Edukasi dan Promosi Kesehatan Endometritis
Edukasi dan promosi kesehatan pada pasien endometritis diperlukan terkait pentingnya menyelesaikan terapi. Sampaikan pada pasien bahwa pemberian antibiotik akan sangat meningkatkan luaran klinis. Sampaikan juga mengenai risiko infertilitas dan komplikasi lain terkait endometritis.
Edukasi Pasien
Selain edukasi mengenai pentingnya kepatuhan berobat untuk mencegah komplikasi, edukasi juga perlu diberikan pada ibu post partum untuk kontrol 1 minggu setelah persalinan atau bila terdapat gejala seperti demam, nyeri perut bagian bawah, atau perdarahan pervaginam.
Aspek edukasi endometritis lainnya adalah mengenai cara menjaga kebersihan organ intim, misalnya dengan menggunakan celana dalam yang terbuat dari bahan katun serta mengganti pakaian dalam jika berkeringat.

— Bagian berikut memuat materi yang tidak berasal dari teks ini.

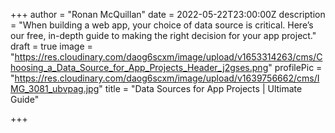 +++
author = "Ronan McQuillan"
date = 2022-05-22T23:00:00Z
description = "When building a web app, your choice of data source is critical. Here’s our free, in-depth guide to making the right decision for your app project."
draft = true
image = "https://res.cloudinary.com/daog6scxm/image/upload/v1653314263/cms/Choosing_a_Data_Source_for_App_Projects_Header_j2gses.png"
profilePic = "https://res.cloudinary.com/daog6scxm/image/upload/v1639756662/cms/IMG_3081_ubvpag.jpg"
title = "Data Sources for App Projects | Ultimate Guide"

+++
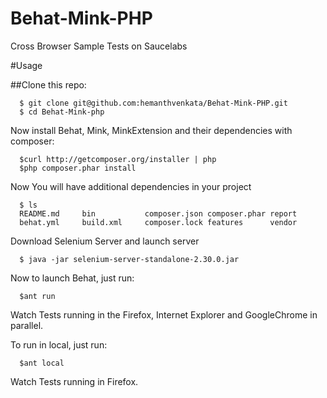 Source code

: # Behat-Mink-PHP
Cross Browser Sample Tests on Saucelabs

#Usage

##Clone this repo:

      $ git clone git@github.com:hemanthvenkata/Behat-Mink-PHP.git
      $ cd Behat-Mink-php

Now install Behat, Mink, MinkExtension and their dependencies with composer:

      $curl http://getcomposer.org/installer | php
      $php composer.phar install

Now You will have additional dependencies in your project 

      $ ls
      README.md     bin           composer.json composer.phar report
      behat.yml     build.xml     composer.lock features      vendor

Download Selenium Server and launch server 

      $ java -jar selenium-server-standalone-2.30.0.jar

Now to launch Behat, just run:

      $ant run

Watch Tests running in the Firefox, Internet Explorer and GoogleChrome in parallel. 

To run in local, just run:

      $ant local

Watch Tests running in Firefox. 
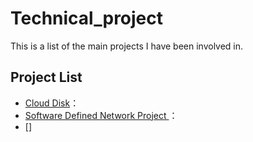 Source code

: # Technical_project
This is a list of the main projects I have been involved in.

## Project List

- [Cloud Disk](#)：
- [Software Defined Network Project ](#)：
- []
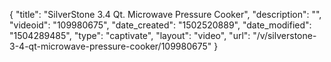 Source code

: {
    "title": "SilverStone 3.4 Qt. Microwave Pressure Cooker",
    "description": "",
    "videoid": "109980675",
    "date_created": "1502520889",
    "date_modified": "1504289485",
    "type": "captivate",
    "layout": "video",
    "url": "\/v\/silverstone-3-4-qt-microwave-pressure-cooker\/109980675"
} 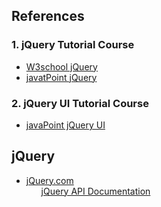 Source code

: ## References

### 1. jQuery Tutorial Course
<ul>
  <li><a href="https://www.w3schools.com/jquery/">W3school jQuery</a></li>
  <li><a href="https://www.javatpoint.com/jquery-tutorial">javatPoint jQuery</a></li>
</ul>

### 2. jQuery UI Tutorial Course
<ul>
  <li><a href="https://www.javatpoint.com/jquery-ui-tutorial">javaPoint jQuery UI</a></li>
</ul>


## jQuery
<ul>
  <li><a href="https://jquery.com/">jQuery.com</a>
    <ul>
      <a href="https://api.jquery.com/">jQuery API Documentation</a></li>
    </ul>
  </li>
</ul>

Pasien juga disarankan untuk tidak melakukan douche vagina.
Dokter juga harus memberikan edukasi mengenai perilaku seksual yang aman menggunakan prinsip ABC:
- A (abstinence): menghindari seks bebas atau hubungan seks di luar nikah
- B (be faithful): tidak berganti-ganti pasangan
- C (condom): jika tidak dapat menghindari poin A dan B, gunakan kondom[3]
Upaya Pencegahan Dan Pengendalian Penyakit
Upaya pencegahan endometritis salah satunya dapat dilakukan dengan deteksi dini dan manajemen PMS (Penyakit Menular Seksual), praktik hubungan seksual yang aman, serta teknik steril selama prosedur yang melibatkan pelvis seperti persalinan per vaginam dan sectio caesarea.[7]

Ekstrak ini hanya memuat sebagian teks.